In the records, find every line with the word "array" and copy it out.

** Material provided follows **

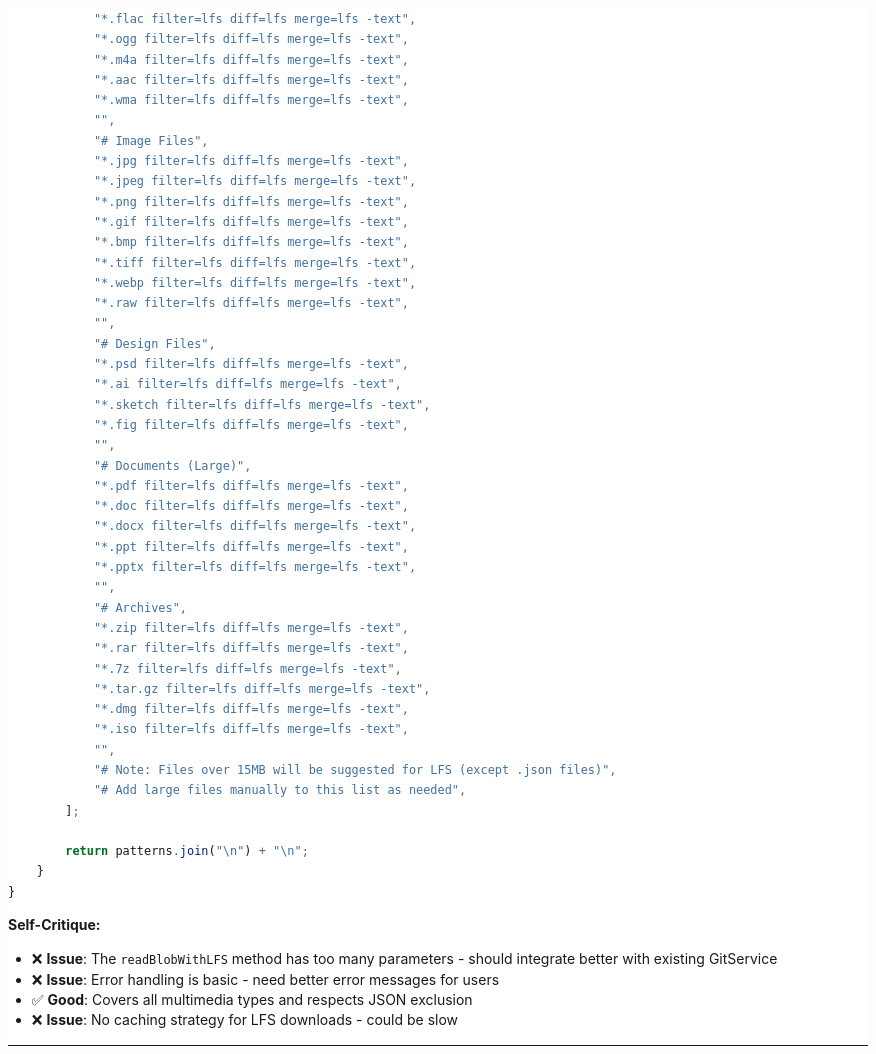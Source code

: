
 ```typescript
            "*.flac filter=lfs diff=lfs merge=lfs -text",
            "*.ogg filter=lfs diff=lfs merge=lfs -text",
            "*.m4a filter=lfs diff=lfs merge=lfs -text",
            "*.aac filter=lfs diff=lfs merge=lfs -text",
            "*.wma filter=lfs diff=lfs merge=lfs -text",
            "",
            "# Image Files",
            "*.jpg filter=lfs diff=lfs merge=lfs -text",
            "*.jpeg filter=lfs diff=lfs merge=lfs -text",
            "*.png filter=lfs diff=lfs merge=lfs -text",
            "*.gif filter=lfs diff=lfs merge=lfs -text",
            "*.bmp filter=lfs diff=lfs merge=lfs -text",
            "*.tiff filter=lfs diff=lfs merge=lfs -text",
            "*.webp filter=lfs diff=lfs merge=lfs -text",
            "*.raw filter=lfs diff=lfs merge=lfs -text",
            "",
            "# Design Files",
            "*.psd filter=lfs diff=lfs merge=lfs -text",
            "*.ai filter=lfs diff=lfs merge=lfs -text",
            "*.sketch filter=lfs diff=lfs merge=lfs -text",
            "*.fig filter=lfs diff=lfs merge=lfs -text",
            "",
            "# Documents (Large)",
            "*.pdf filter=lfs diff=lfs merge=lfs -text",
            "*.doc filter=lfs diff=lfs merge=lfs -text",
            "*.docx filter=lfs diff=lfs merge=lfs -text",
            "*.ppt filter=lfs diff=lfs merge=lfs -text",
            "*.pptx filter=lfs diff=lfs merge=lfs -text",
            "",
            "# Archives",
            "*.zip filter=lfs diff=lfs merge=lfs -text",
            "*.rar filter=lfs diff=lfs merge=lfs -text",
            "*.7z filter=lfs diff=lfs merge=lfs -text",
            "*.tar.gz filter=lfs diff=lfs merge=lfs -text",
            "*.dmg filter=lfs diff=lfs merge=lfs -text",
            "*.iso filter=lfs diff=lfs merge=lfs -text",
            "",
            "# Note: Files over 15MB will be suggested for LFS (except .json files)",
            "# Add large files manually to this list as needed",
        ];

        return patterns.join("\n") + "\n";
    }
}
```

**Self-Critique:**

- ❌ **Issue**: The `readBlobWithLFS` method has too many parameters - should integrate better with existing GitService
- ❌ **Issue**: Error handling is basic - need better error messages for users
- ✅ **Good**: Covers all multimedia types and respects JSON exclusion
- ❌ **Issue**: No caching strategy for LFS downloads - could be slow

---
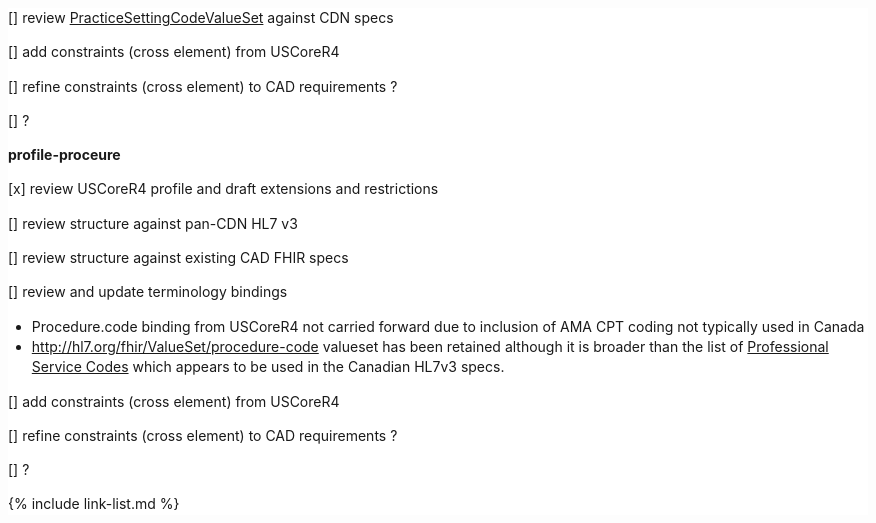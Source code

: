 [] review [PracticeSettingCodeValueSet](http://build.fhir.org/valueset-c80-practice-codes.html) against CDN specs

[] add constraints (cross element) from USCoreR4

[] refine constraints (cross element) to CAD requirements ?

[] ?

**profile-proceure**

[x] review USCoreR4 profile and draft extensions and restrictions

[] review structure against pan-CDN HL7 v3

[] review structure against existing CAD FHIR specs

[] review and update terminology bindings
- Procedure.code binding from USCoreR4 not carried forward due to inclusion of AMA CPT coding not typically used in Canada
- http://hl7.org/fhir/ValueSet/procedure-code valueset has been retained although it is broader than the list of [Professional Service Codes](https://infocentral.infoway-inforoute.ca/extra/ca/mr0206-html/html/vocabulary.html?type=vs&id=ActProfessionalServiceCode) which appears to be used in the Canadian HL7v3 specs.

[] add constraints (cross element) from USCoreR4

[] refine constraints (cross element) to CAD requirements ?

[] ?

{% include link-list.md %}
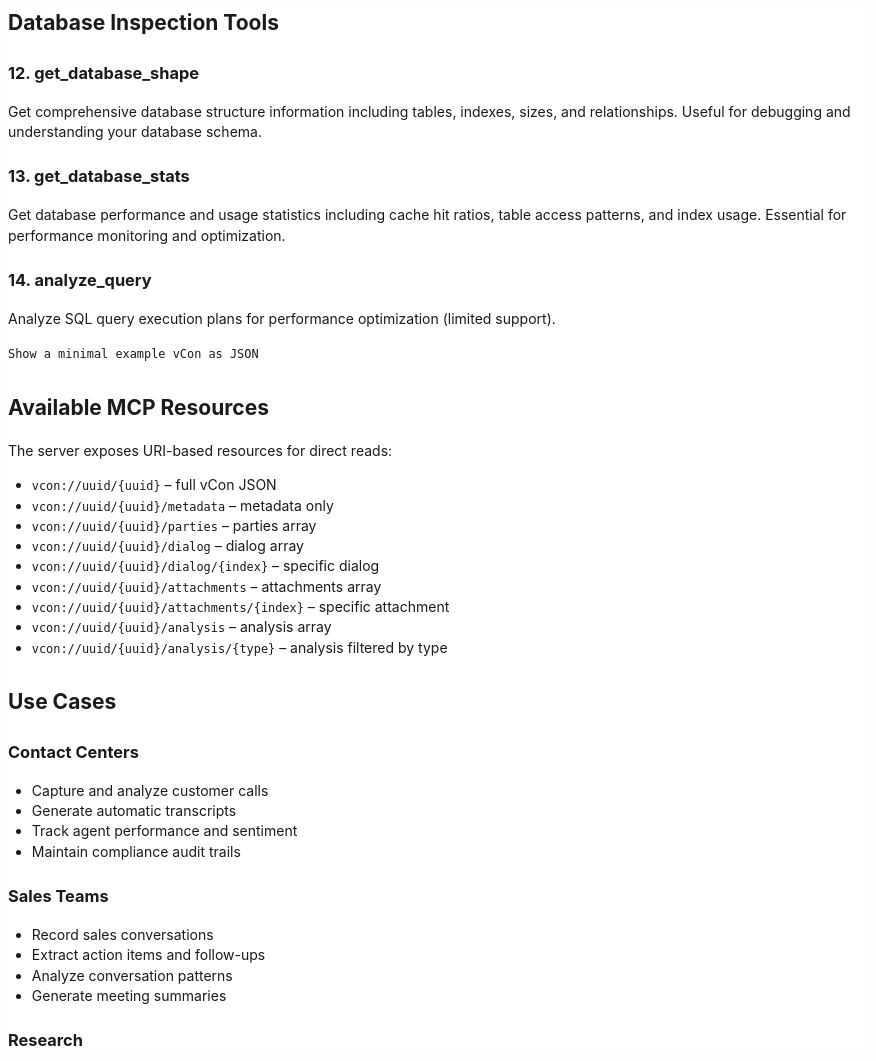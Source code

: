 ## Database Inspection Tools

### 12. **get_database_shape**

Get comprehensive database structure information including tables, indexes, sizes, and relationships. Useful for debugging and understanding your database schema.

### 13. **get_database_stats**

Get database performance and usage statistics including cache hit ratios, table access patterns, and index usage. Essential for performance monitoring and optimization.

### 14. **analyze_query**

Analyze SQL query execution plans for performance optimization (limited support).

```
Show a minimal example vCon as JSON
```

## Available MCP Resources

The server exposes URI-based resources for direct reads:

- `vcon://uuid/{uuid}` – full vCon JSON
- `vcon://uuid/{uuid}/metadata` – metadata only
- `vcon://uuid/{uuid}/parties` – parties array
- `vcon://uuid/{uuid}/dialog` – dialog array
- `vcon://uuid/{uuid}/dialog/{index}` – specific dialog
- `vcon://uuid/{uuid}/attachments` – attachments array
- `vcon://uuid/{uuid}/attachments/{index}` – specific attachment
- `vcon://uuid/{uuid}/analysis` – analysis array
- `vcon://uuid/{uuid}/analysis/{type}` – analysis filtered by type

## Use Cases

### Contact Centers

- Capture and analyze customer calls
- Generate automatic transcripts
- Track agent performance and sentiment
- Maintain compliance audit trails

### Sales Teams

- Record sales conversations
- Extract action items and follow-ups
- Analyze conversation patterns
- Generate meeting summaries

### Research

** End of Material provided **

* [Output for this task]:
- `vcon://uuid/{uuid}/parties` – parties array
- `vcon://uuid/{uuid}/dialog` – dialog array
- `vcon://uuid/{uuid}/attachments` – attachments array
- `vcon://uuid/{uuid}/analysis` – analysis array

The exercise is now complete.